_YOUR OBJECTIVE:_
Every record here should be printed again exactly.

(Dataset entries)
|---|

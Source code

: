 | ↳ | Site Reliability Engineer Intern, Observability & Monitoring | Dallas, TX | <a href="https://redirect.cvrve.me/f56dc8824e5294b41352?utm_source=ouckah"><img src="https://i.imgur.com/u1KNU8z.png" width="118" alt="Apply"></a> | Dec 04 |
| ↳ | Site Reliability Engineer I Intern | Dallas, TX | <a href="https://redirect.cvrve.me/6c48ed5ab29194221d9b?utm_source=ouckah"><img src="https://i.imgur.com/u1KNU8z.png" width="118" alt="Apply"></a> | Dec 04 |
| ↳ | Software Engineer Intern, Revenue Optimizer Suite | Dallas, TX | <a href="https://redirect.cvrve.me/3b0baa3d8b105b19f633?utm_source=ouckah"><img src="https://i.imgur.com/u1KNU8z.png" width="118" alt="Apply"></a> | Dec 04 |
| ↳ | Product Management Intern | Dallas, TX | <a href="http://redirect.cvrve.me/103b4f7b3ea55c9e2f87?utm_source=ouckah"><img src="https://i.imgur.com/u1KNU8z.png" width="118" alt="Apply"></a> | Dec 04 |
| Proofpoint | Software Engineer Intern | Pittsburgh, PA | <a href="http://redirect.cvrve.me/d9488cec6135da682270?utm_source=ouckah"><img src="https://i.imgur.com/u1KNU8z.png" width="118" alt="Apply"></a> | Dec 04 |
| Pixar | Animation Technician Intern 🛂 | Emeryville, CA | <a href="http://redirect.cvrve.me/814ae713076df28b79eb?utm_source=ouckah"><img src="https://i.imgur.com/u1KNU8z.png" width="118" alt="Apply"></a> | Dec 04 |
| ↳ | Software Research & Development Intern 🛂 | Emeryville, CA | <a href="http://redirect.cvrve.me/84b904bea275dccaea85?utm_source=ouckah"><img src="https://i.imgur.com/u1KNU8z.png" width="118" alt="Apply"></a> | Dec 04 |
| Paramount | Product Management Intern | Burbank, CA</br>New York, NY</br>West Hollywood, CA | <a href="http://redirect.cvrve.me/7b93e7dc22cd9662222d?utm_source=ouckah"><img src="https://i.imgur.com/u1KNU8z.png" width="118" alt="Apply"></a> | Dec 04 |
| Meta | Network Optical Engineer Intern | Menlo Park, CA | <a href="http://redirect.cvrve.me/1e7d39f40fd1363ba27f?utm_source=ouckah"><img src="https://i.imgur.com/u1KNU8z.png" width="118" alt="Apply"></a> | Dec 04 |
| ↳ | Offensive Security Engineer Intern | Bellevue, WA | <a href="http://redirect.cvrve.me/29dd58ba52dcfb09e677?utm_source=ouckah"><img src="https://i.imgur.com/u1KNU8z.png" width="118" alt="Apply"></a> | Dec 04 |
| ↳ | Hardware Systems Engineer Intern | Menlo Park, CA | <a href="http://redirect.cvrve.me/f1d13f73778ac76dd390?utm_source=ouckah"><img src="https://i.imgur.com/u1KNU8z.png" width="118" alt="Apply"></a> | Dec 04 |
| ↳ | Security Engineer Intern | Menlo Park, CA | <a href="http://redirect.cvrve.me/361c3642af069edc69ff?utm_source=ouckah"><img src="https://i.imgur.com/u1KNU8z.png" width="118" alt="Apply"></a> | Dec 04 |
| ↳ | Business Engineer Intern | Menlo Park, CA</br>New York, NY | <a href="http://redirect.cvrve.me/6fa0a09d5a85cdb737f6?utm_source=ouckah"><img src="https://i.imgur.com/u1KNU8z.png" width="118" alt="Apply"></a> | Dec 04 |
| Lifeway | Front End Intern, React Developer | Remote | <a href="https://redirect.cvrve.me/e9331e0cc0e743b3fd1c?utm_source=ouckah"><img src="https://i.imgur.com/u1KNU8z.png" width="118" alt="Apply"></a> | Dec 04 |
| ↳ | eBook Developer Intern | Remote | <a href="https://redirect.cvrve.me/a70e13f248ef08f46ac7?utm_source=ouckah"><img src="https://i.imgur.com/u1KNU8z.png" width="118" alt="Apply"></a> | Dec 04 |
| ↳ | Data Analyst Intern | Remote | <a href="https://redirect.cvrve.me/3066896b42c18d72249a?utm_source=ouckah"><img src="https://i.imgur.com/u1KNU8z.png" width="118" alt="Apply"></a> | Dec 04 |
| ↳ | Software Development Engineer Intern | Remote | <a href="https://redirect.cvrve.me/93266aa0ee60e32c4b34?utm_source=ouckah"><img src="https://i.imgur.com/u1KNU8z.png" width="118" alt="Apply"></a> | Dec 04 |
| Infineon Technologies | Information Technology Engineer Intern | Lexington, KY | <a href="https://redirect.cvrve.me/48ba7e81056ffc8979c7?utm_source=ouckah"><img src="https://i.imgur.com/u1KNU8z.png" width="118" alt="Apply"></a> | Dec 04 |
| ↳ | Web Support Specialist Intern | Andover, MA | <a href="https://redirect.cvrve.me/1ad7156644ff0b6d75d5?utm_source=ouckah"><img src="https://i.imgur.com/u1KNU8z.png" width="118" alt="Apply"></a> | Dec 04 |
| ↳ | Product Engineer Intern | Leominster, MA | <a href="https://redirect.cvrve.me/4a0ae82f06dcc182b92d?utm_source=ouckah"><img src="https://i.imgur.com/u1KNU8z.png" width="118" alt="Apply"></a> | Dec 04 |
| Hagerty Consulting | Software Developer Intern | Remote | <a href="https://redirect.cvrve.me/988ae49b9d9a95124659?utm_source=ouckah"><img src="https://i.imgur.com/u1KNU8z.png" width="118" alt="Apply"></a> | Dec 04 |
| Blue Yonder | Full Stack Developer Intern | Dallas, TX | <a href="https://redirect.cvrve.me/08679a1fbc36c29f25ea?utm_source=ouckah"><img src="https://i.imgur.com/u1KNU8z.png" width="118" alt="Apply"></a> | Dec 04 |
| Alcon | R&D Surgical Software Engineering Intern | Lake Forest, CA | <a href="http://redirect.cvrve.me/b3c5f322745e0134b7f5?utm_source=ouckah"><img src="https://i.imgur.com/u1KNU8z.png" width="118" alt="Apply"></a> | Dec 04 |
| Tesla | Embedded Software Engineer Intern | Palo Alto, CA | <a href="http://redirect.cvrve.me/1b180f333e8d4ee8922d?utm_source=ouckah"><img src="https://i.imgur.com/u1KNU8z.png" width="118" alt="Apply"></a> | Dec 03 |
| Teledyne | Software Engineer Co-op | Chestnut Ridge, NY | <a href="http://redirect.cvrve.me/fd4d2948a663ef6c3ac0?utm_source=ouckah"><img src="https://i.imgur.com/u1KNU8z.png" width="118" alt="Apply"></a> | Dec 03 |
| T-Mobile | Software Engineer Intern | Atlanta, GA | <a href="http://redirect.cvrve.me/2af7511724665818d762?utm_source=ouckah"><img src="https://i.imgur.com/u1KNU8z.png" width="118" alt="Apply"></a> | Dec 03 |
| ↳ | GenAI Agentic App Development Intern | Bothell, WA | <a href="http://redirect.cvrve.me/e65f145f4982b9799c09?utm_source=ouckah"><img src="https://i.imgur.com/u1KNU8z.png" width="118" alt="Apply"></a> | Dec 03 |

|---|

_SOLUTION:_
Source code

: | ↳ | Site Reliability Engineer Intern, Observability & Monitoring | Dallas, TX | <a href="https://redirect.cvrve.me/f56dc8824e5294b41352?utm_source=ouckah"><img src="https://i.imgur.com/u1KNU8z.png" width="118" alt="Apply"></a> | Dec 04 |
| ↳ | Site Reliability Engineer I Intern | Dallas, TX | <a href="https://redirect.cvrve.me/6c48ed5ab29194221d9b?utm_source=ouckah"><img src="https://i.imgur.com/u1KNU8z.png" width="118" alt="Apply"></a> | Dec 04 |
| ↳ | Software Engineer Intern, Revenue Optimizer Suite | Dallas, TX | <a href="https://redirect.cvrve.me/3b0baa3d8b105b19f633?utm_source=ouckah"><img src="https://i.imgur.com/u1KNU8z.png" width="118" alt="Apply"></a> | Dec 04 |
| ↳ | Product Management Intern | Dallas, TX | <a href="http://redirect.cvrve.me/103b4f7b3ea55c9e2f87?utm_source=ouckah"><img src="https://i.imgur.com/u1KNU8z.png" width="118" alt="Apply"></a> | Dec 04 |
| Proofpoint | Software Engineer Intern | Pittsburgh, PA | <a href="http://redirect.cvrve.me/d9488cec6135da682270?utm_source=ouckah"><img src="https://i.imgur.com/u1KNU8z.png" width="118" alt="Apply"></a> | Dec 04 |
| Pixar | Animation Technician Intern 🛂 | Emeryville, CA | <a href="http://redirect.cvrve.me/814ae713076df28b79eb?utm_source=ouckah"><img src="https://i.imgur.com/u1KNU8z.png" width="118" alt="Apply"></a> | Dec 04 |
| ↳ | Software Research & Development Intern 🛂 | Emeryville, CA | <a href="http://redirect.cvrve.me/84b904bea275dccaea85?utm_source=ouckah"><img src="https://i.imgur.com/u1KNU8z.png" width="118" alt="Apply"></a> | Dec 04 |
| Paramount | Product Management Intern | Burbank, CA</br>New York, NY</br>West Hollywood, CA | <a href="http://redirect.cvrve.me/7b93e7dc22cd9662222d?utm_source=ouckah"><img src="https://i.imgur.com/u1KNU8z.png" width="118" alt="Apply"></a> | Dec 04 |
| Meta | Network Optical Engineer Intern | Menlo Park, CA | <a href="http://redirect.cvrve.me/1e7d39f40fd1363ba27f?utm_source=ouckah"><img src="https://i.imgur.com/u1KNU8z.png" width="118" alt="Apply"></a> | Dec 04 |
| ↳ | Offensive Security Engineer Intern | Bellevue, WA | <a href="http://redirect.cvrve.me/29dd58ba52dcfb09e677?utm_source=ouckah"><img src="https://i.imgur.com/u1KNU8z.png" width="118" alt="Apply"></a> | Dec 04 |
| ↳ | Hardware Systems Engineer Intern | Menlo Park, CA | <a href="http://redirect.cvrve.me/f1d13f73778ac76dd390?utm_source=ouckah"><img src="https://i.imgur.com/u1KNU8z.png" width="118" alt="Apply"></a> | Dec 04 |
| ↳ | Security Engineer Intern | Menlo Park, CA | <a href="http://redirect.cvrve.me/361c3642af069edc69ff?utm_source=ouckah"><img src="https://i.imgur.com/u1KNU8z.png" width="118" alt="Apply"></a> | Dec 04 |
| ↳ | Business Engineer Intern | Menlo Park, CA</br>New York, NY | <a href="http://redirect.cvrve.me/6fa0a09d5a85cdb737f6?utm_source=ouckah"><img src="https://i.imgur.com/u1KNU8z.png" width="118" alt="Apply"></a> | Dec 04 |
| Lifeway | Front End Intern, React Developer | Remote | <a href="https://redirect.cvrve.me/e9331e0cc0e743b3fd1c?utm_source=ouckah"><img src="https://i.imgur.com/u1KNU8z.png" width="118" alt="Apply"></a> | Dec 04 |
| ↳ | eBook Developer Intern | Remote | <a href="https://redirect.cvrve.me/a70e13f248ef08f46ac7?utm_source=ouckah"><img src="https://i.imgur.com/u1KNU8z.png" width="118" alt="Apply"></a> | Dec 04 |
| ↳ | Data Analyst Intern | Remote | <a href="https://redirect.cvrve.me/3066896b42c18d72249a?utm_source=ouckah"><img src="https://i.imgur.com/u1KNU8z.png" width="118" alt="Apply"></a> | Dec 04 |
| ↳ | Software Development Engineer Intern | Remote | <a href="https://redirect.cvrve.me/93266aa0ee60e32c4b34?utm_source=ouckah"><img src="https://i.imgur.com/u1KNU8z.png" width="118" alt="Apply"></a> | Dec 04 |
| Infineon Technologies | Information Technology Engineer Intern | Lexington, KY | <a href="https://redirect.cvrve.me/48ba7e81056ffc8979c7?utm_source=ouckah"><img src="https://i.imgur.com/u1KNU8z.png" width="118" alt="Apply"></a> | Dec 04 |
| ↳ | Web Support Specialist Intern | Andover, MA | <a href="https://redirect.cvrve.me/1ad7156644ff0b6d75d5?utm_source=ouckah"><img src="https://i.imgur.com/u1KNU8z.png" width="118" alt="Apply"></a> | Dec 04 |
| ↳ | Product Engineer Intern | Leominster, MA | <a href="https://redirect.cvrve.me/4a0ae82f06dcc182b92d?utm_source=ouckah"><img src="https://i.imgur.com/u1KNU8z.png" width="118" alt="Apply"></a> | Dec 04 |
| Hagerty Consulting | Software Developer Intern | Remote | <a href="https://redirect.cvrve.me/988ae49b9d9a95124659?utm_source=ouckah"><img src="https://i.imgur.com/u1KNU8z.png" width="118" alt="Apply"></a> | Dec 04 |
| Blue Yonder | Full Stack Developer Intern | Dallas, TX | <a href="https://redirect.cvrve.me/08679a1fbc36c29f25ea?utm_source=ouckah"><img src="https://i.imgur.com/u1KNU8z.png" width="118" alt="Apply"></a> | Dec 04 |
| Alcon | R&D Surgical Software Engineering Intern | Lake Forest, CA | <a href="http://redirect.cvrve.me/b3c5f322745e0134b7f5?utm_source=ouckah"><img src="https://i.imgur.com/u1KNU8z.png" width="118" alt="Apply"></a> | Dec 04 |
| Tesla | Embedded Software Engineer Intern | Palo Alto, CA | <a href="http://redirect.cvrve.me/1b180f333e8d4ee8922d?utm_source=ouckah"><img src="https://i.imgur.com/u1KNU8z.png" width="118" alt="Apply"></a> | Dec 03 |
| Teledyne | Software Engineer Co-op | Chestnut Ridge, NY | <a href="http://redirect.cvrve.me/fd4d2948a663ef6c3ac0?utm_source=ouckah"><img src="https://i.imgur.com/u1KNU8z.png" width="118" alt="Apply"></a> | Dec 03 |
| T-Mobile | Software Engineer Intern | Atlanta, GA | <a href="http://redirect.cvrve.me/2af7511724665818d762?utm_source=ouckah"><img src="https://i.imgur.com/u1KNU8z.png" width="118" alt="Apply"></a> | Dec 03 |
| ↳ | GenAI Agentic App Development Intern | Bothell, WA | <a href="http://redirect.cvrve.me/e65f145f4982b9799c09?utm_source=ouckah"><img src="https://i.imgur.com/u1KNU8z.png" width="118" alt="Apply"></a> | Dec 03 |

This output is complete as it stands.